══ The data ══

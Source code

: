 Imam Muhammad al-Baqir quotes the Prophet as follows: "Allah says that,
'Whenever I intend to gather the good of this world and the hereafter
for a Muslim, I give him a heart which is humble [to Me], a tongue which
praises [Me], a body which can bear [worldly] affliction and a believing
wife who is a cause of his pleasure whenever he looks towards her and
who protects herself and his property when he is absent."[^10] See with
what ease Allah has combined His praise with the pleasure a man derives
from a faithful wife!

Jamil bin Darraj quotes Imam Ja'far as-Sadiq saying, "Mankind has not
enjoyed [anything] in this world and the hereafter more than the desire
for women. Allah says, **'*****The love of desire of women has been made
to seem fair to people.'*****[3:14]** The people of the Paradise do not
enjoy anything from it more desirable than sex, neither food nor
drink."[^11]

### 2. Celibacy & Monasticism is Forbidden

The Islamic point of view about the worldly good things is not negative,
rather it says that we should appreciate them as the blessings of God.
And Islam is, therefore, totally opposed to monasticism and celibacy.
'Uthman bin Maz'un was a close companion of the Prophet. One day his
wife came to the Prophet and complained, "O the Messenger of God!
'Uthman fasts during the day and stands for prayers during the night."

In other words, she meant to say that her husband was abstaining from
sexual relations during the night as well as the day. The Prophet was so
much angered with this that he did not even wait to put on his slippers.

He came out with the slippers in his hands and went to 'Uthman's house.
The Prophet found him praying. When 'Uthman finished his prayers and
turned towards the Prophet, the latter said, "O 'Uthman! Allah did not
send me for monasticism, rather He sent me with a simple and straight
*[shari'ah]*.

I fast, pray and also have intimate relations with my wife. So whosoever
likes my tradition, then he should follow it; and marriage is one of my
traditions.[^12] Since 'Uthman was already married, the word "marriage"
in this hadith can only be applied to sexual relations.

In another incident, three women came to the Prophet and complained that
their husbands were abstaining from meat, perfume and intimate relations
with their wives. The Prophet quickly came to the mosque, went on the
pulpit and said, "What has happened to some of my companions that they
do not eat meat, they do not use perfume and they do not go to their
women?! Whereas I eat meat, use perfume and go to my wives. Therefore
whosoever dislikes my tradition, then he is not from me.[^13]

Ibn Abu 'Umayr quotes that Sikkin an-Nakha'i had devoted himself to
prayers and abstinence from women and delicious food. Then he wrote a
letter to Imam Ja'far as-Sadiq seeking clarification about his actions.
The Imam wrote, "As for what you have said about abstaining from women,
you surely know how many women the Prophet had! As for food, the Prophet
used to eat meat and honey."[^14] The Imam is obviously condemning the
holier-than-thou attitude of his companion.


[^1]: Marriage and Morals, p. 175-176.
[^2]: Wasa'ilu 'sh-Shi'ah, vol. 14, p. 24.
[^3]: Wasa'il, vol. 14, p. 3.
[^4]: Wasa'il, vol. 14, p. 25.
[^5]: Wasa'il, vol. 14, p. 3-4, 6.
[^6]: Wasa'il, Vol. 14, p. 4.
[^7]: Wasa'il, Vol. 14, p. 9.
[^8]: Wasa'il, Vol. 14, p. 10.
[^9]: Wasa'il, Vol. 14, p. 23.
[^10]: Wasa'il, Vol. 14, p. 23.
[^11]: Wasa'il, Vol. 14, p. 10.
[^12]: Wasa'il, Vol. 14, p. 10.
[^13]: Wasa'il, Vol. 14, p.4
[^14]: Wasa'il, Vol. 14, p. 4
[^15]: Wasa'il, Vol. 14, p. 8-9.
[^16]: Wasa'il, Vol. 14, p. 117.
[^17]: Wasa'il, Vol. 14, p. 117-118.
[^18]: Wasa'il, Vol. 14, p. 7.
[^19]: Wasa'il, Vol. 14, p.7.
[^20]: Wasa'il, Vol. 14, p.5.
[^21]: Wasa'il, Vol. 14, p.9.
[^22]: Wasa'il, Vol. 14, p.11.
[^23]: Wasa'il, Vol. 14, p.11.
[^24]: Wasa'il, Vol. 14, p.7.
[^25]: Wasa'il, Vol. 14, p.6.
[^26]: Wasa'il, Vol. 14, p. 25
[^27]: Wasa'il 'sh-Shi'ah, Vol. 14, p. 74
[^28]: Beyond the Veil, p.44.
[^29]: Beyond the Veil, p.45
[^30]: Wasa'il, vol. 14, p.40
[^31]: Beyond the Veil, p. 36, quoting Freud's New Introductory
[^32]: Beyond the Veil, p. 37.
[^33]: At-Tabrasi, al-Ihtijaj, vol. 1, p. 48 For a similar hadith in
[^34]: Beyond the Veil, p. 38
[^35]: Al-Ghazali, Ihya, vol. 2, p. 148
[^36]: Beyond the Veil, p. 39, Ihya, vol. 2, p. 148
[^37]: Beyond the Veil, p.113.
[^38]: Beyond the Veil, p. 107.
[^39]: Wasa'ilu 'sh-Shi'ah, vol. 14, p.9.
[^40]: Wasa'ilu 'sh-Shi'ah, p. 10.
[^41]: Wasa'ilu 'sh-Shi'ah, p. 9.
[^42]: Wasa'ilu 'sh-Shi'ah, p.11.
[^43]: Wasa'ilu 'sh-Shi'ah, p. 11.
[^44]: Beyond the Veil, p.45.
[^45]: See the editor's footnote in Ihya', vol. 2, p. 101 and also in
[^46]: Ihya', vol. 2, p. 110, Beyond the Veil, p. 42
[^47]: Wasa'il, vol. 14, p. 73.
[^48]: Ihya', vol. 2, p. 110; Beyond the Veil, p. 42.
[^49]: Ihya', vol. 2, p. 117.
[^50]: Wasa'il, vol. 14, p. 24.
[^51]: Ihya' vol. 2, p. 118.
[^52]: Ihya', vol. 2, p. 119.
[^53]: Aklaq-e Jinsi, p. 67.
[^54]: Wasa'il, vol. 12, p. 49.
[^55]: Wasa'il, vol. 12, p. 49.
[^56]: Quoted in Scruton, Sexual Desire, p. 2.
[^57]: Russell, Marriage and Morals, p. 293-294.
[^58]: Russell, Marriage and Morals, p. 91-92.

═══

Prompt:
Extract exactly and only the lines above from the line containing "[^46]: Ihya', vol." through the line containing "[^54]: Wasa'il, vol. 12, p. 49.", both end lines included.

Written solution:
[^46]: Ihya', vol. 2, p. 110, Beyond the Veil, p. 42
[^47]: Wasa'il, vol. 14, p. 73.
[^48]: Ihya', vol. 2, p. 110; Beyond the Veil, p. 42.
[^49]: Ihya', vol. 2, p. 117.
[^50]: Wasa'il, vol. 14, p. 24.
[^51]: Ihya' vol. 2, p. 118.
[^52]: Ihya', vol. 2, p. 119.
[^53]: Aklaq-e Jinsi, p. 67.
[^54]: Wasa'il, vol. 12, p. 49.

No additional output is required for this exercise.